══ DATA PROVIDED ══

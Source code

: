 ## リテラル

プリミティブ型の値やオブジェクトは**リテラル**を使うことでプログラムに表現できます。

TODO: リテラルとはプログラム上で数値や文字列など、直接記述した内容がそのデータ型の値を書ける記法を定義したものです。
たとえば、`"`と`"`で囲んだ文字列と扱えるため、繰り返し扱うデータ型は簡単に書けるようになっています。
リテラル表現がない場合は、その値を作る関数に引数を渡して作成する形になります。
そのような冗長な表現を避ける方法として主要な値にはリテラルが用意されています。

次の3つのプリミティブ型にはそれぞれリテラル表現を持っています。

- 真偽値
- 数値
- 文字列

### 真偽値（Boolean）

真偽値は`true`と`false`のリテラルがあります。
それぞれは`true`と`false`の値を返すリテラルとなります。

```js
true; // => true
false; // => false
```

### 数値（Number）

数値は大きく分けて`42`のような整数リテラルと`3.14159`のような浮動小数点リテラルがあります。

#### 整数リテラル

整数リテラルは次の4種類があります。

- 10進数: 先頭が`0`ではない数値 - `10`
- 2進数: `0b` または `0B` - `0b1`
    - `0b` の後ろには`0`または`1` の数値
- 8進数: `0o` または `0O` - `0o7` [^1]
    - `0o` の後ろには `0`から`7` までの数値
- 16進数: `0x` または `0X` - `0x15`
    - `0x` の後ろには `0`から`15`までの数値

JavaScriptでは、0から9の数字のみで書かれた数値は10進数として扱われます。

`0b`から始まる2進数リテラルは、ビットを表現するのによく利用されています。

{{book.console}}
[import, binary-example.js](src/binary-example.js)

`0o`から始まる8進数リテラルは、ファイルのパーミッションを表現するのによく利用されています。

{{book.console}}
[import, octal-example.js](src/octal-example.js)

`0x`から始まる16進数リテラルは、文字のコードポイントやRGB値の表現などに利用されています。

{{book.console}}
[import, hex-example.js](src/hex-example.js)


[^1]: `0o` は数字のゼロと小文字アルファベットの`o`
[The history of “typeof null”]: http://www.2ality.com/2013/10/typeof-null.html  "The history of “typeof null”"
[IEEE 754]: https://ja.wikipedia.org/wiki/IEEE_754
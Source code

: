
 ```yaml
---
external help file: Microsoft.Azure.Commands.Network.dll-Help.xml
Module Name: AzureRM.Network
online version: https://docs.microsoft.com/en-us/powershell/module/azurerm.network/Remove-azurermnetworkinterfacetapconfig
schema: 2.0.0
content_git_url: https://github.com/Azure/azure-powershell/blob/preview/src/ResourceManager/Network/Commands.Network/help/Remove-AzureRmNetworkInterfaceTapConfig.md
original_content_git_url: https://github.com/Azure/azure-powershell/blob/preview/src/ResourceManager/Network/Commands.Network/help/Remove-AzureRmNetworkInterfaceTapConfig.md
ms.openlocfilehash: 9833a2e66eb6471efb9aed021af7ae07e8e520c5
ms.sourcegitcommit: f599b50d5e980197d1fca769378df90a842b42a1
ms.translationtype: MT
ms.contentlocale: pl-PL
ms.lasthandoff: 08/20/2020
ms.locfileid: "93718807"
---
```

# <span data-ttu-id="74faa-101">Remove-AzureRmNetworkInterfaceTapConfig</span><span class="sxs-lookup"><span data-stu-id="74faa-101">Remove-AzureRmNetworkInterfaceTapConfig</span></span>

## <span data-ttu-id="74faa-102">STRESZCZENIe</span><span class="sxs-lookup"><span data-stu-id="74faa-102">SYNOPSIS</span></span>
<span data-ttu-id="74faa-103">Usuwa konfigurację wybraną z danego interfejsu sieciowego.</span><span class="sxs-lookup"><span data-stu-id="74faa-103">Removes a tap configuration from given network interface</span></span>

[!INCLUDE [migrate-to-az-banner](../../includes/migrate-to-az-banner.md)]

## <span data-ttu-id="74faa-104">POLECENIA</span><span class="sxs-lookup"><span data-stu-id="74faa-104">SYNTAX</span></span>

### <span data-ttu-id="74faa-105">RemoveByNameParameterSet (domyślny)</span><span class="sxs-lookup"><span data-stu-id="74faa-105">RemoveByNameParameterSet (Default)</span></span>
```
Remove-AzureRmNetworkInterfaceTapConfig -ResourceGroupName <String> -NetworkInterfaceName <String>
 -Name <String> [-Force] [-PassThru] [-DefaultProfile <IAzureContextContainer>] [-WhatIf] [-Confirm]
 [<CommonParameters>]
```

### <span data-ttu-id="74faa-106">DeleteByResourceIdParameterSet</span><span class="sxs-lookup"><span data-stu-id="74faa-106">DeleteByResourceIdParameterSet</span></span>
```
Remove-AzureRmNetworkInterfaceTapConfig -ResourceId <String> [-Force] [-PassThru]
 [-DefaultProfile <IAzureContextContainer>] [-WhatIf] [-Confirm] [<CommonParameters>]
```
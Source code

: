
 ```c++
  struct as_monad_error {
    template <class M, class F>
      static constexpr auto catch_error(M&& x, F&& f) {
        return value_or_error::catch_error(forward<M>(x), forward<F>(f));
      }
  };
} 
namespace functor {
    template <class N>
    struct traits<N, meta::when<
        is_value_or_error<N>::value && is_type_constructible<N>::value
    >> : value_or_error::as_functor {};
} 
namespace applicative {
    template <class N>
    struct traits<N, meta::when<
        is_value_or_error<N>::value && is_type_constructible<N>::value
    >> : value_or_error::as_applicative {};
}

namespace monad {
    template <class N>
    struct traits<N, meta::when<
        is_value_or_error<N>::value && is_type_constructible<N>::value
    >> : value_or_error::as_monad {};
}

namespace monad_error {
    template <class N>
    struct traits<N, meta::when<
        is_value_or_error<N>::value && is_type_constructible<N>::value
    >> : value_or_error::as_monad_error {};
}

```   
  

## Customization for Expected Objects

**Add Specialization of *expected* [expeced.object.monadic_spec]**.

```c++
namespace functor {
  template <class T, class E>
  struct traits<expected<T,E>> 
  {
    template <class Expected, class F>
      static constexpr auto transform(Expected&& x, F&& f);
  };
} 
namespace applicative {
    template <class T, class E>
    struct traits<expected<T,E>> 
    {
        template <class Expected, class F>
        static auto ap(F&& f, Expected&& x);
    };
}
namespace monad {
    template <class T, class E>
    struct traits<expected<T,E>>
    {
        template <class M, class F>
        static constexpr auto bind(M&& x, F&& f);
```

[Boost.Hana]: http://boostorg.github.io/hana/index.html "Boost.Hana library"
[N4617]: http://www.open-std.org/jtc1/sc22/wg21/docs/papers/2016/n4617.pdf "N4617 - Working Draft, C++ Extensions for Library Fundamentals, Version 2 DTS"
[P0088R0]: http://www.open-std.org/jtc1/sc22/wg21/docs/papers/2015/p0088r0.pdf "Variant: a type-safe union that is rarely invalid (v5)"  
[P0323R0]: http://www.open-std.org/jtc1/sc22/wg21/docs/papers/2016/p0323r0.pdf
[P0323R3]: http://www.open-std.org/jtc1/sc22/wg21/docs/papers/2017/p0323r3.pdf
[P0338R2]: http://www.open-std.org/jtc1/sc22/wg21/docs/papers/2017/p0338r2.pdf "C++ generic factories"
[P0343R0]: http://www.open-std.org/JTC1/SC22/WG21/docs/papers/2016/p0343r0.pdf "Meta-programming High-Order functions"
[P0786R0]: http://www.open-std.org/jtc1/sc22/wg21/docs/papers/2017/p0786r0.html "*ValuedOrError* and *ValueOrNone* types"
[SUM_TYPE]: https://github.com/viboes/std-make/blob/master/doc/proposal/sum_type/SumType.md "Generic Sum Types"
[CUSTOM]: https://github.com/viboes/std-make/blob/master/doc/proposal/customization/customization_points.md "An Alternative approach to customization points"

═══

**TASK GOAL:**
Return every record exactly as it was given.

**SOLVED EXERCISE:**
Source code

: ## リテラル

プリミティブ型の値やオブジェクトは**リテラル**を使うことでプログラムに表現できます。

TODO: リテラルとはプログラム上で数値や文字列など、直接記述した内容がそのデータ型の値を書ける記法を定義したものです。
たとえば、`"`と`"`で囲んだ文字列と扱えるため、繰り返し扱うデータ型は簡単に書けるようになっています。
リテラル表現がない場合は、その値を作る関数に引数を渡して作成する形になります。
そのような冗長な表現を避ける方法として主要な値にはリテラルが用意されています。

次の3つのプリミティブ型にはそれぞれリテラル表現を持っています。

- 真偽値
- 数値
- 文字列

### 真偽値（Boolean）

真偽値は`true`と`false`のリテラルがあります。
それぞれは`true`と`false`の値を返すリテラルとなります。

```js
true; // => true
false; // => false
```

### 数値（Number）

数値は大きく分けて`42`のような整数リテラルと`3.14159`のような浮動小数点リテラルがあります。

#### 整数リテラル

整数リテラルは次の4種類があります。

- 10進数: 先頭が`0`ではない数値 - `10`
- 2進数: `0b` または `0B` - `0b1`
    - `0b` の後ろには`0`または`1` の数値
- 8進数: `0o` または `0O` - `0o7` [^1]
    - `0o` の後ろには `0`から`7` までの数値
- 16進数: `0x` または `0X` - `0x15`
    - `0x` の後ろには `0`から`15`までの数値

JavaScriptでは、0から9の数字のみで書かれた数値は10進数として扱われます。

`0b`から始まる2進数リテラルは、ビットを表現するのによく利用されています。

{{book.console}}
[import, binary-example.js](src/binary-example.js)

`0o`から始まる8進数リテラルは、ファイルのパーミッションを表現するのによく利用されています。

{{book.console}}
[import, octal-example.js](src/octal-example.js)

`0x`から始まる16進数リテラルは、文字のコードポイントやRGB値の表現などに利用されています。

{{book.console}}
[import, hex-example.js](src/hex-example.js)


[^1]: `0o` は数字のゼロと小文字アルファベットの`o`
[The history of “typeof null”]: http://www.2ality.com/2013/10/typeof-null.html  "The history of “typeof null”"
[IEEE 754]: https://ja.wikipedia.org/wiki/IEEE_754
Source code

:
 ```yaml
---
external help file: Microsoft.Azure.Commands.Network.dll-Help.xml
Module Name: AzureRM.Network
online version: https://docs.microsoft.com/en-us/powershell/module/azurerm.network/Remove-azurermnetworkinterfacetapconfig
schema: 2.0.0
content_git_url: https://github.com/Azure/azure-powershell/blob/preview/src/ResourceManager/Network/Commands.Network/help/Remove-AzureRmNetworkInterfaceTapConfig.md
original_content_git_url: https://github.com/Azure/azure-powershell/blob/preview/src/ResourceManager/Network/Commands.Network/help/Remove-AzureRmNetworkInterfaceTapConfig.md
ms.openlocfilehash: 9833a2e66eb6471efb9aed021af7ae07e8e520c5
ms.sourcegitcommit: f599b50d5e980197d1fca769378df90a842b42a1
ms.translationtype: MT
ms.contentlocale: pl-PL
ms.lasthandoff: 08/20/2020
ms.locfileid: "93718807"
---
```

# <span data-ttu-id="74faa-101">Remove-AzureRmNetworkInterfaceTapConfig</span><span class="sxs-lookup"><span data-stu-id="74faa-101">Remove-AzureRmNetworkInterfaceTapConfig</span></span>

## <span data-ttu-id="74faa-102">STRESZCZENIe</span><span class="sxs-lookup"><span data-stu-id="74faa-102">SYNOPSIS</span></span>
<span data-ttu-id="74faa-103">Usuwa konfigurację wybraną z danego interfejsu sieciowego.</span><span class="sxs-lookup"><span data-stu-id="74faa-103">Removes a tap configuration from given network interface</span></span>

[!INCLUDE [migrate-to-az-banner](../../includes/migrate-to-az-banner.md)]

## <span data-ttu-id="74faa-104">POLECENIA</span><span class="sxs-lookup"><span data-stu-id="74faa-104">SYNTAX</span></span>

### <span data-ttu-id="74faa-105">RemoveByNameParameterSet (domyślny)</span><span class="sxs-lookup"><span data-stu-id="74faa-105">RemoveByNameParameterSet (Default)</span></span>
```
Remove-AzureRmNetworkInterfaceTapConfig -ResourceGroupName <String> -NetworkInterfaceName <String>
 -Name <String> [-Force] [-PassThru] [-DefaultProfile <IAzureContextContainer>] [-WhatIf] [-Confirm]
 [<CommonParameters>]
```

### <span data-ttu-id="74faa-106">DeleteByResourceIdParameterSet</span><span class="sxs-lookup"><span data-stu-id="74faa-106">DeleteByResourceIdParameterSet</span></span>
```
Remove-AzureRmNetworkInterfaceTapConfig -ResourceId <String> [-Force] [-PassThru]
 [-DefaultProfile <IAzureContextContainer>] [-WhatIf] [-Confirm] [<CommonParameters>]
```
Source code

:
 ```c++
  struct as_monad_error {
    template <class M, class F>
      static constexpr auto catch_error(M&& x, F&& f) {
        return value_or_error::catch_error(forward<M>(x), forward<F>(f));
      }
  };
} 
namespace functor {
    template <class N>
    struct traits<N, meta::when<
        is_value_or_error<N>::value && is_type_constructible<N>::value
    >> : value_or_error::as_functor {};
} 
namespace applicative {
    template <class N>
    struct traits<N, meta::when<
        is_value_or_error<N>::value && is_type_constructible<N>::value
    >> : value_or_error::as_applicative {};
}

namespace monad {
    template <class N>
    struct traits<N, meta::when<
        is_value_or_error<N>::value && is_type_constructible<N>::value
    >> : value_or_error::as_monad {};
}

namespace monad_error {
    template <class N>
    struct traits<N, meta::when<
        is_value_or_error<N>::value && is_type_constructible<N>::value
    >> : value_or_error::as_monad_error {};
}

```   
  

## Customization for Expected Objects

**Add Specialization of *expected* [expeced.object.monadic_spec]**.

```c++
namespace functor {
  template <class T, class E>
  struct traits<expected<T,E>> 
  {
    template <class Expected, class F>
      static constexpr auto transform(Expected&& x, F&& f);
  };
} 
namespace applicative {
    template <class T, class E>
    struct traits<expected<T,E>> 
    {
        template <class Expected, class F>
        static auto ap(F&& f, Expected&& x);
    };
}
namespace monad {
    template <class T, class E>
    struct traits<expected<T,E>>
    {
        template <class M, class F>
        static constexpr auto bind(M&& x, F&& f);
```

[Boost.Hana]: http://boostorg.github.io/hana/index.html "Boost.Hana library"
[N4617]: http://www.open-std.org/jtc1/sc22/wg21/docs/papers/2016/n4617.pdf "N4617 - Working Draft, C++ Extensions for Library Fundamentals, Version 2 DTS"
[P0088R0]: http://www.open-std.org/jtc1/sc22/wg21/docs/papers/2015/p0088r0.pdf "Variant: a type-safe union that is rarely invalid (v5)"  
[P0323R0]: http://www.open-std.org/jtc1/sc22/wg21/docs/papers/2016/p0323r0.pdf
[P0323R3]: http://www.open-std.org/jtc1/sc22/wg21/docs/papers/2017/p0323r3.pdf
[P0338R2]: http://www.open-std.org/jtc1/sc22/wg21/docs/papers/2017/p0338r2.pdf "C++ generic factories"
[P0343R0]: http://www.open-std.org/JTC1/SC22/WG21/docs/papers/2016/p0343r0.pdf "Meta-programming High-Order functions"
[P0786R0]: http://www.open-std.org/jtc1/sc22/wg21/docs/papers/2017/p0786r0.html "*ValuedOrError* and *ValueOrNone* types"
[SUM_TYPE]: https://github.com/viboes/std-make/blob/master/doc/proposal/sum_type/SumType.md "Generic Sum Types"
[CUSTOM]: https://github.com/viboes/std-make/blob/master/doc/proposal/customization/customization_points.md "An Alternative approach to customization points"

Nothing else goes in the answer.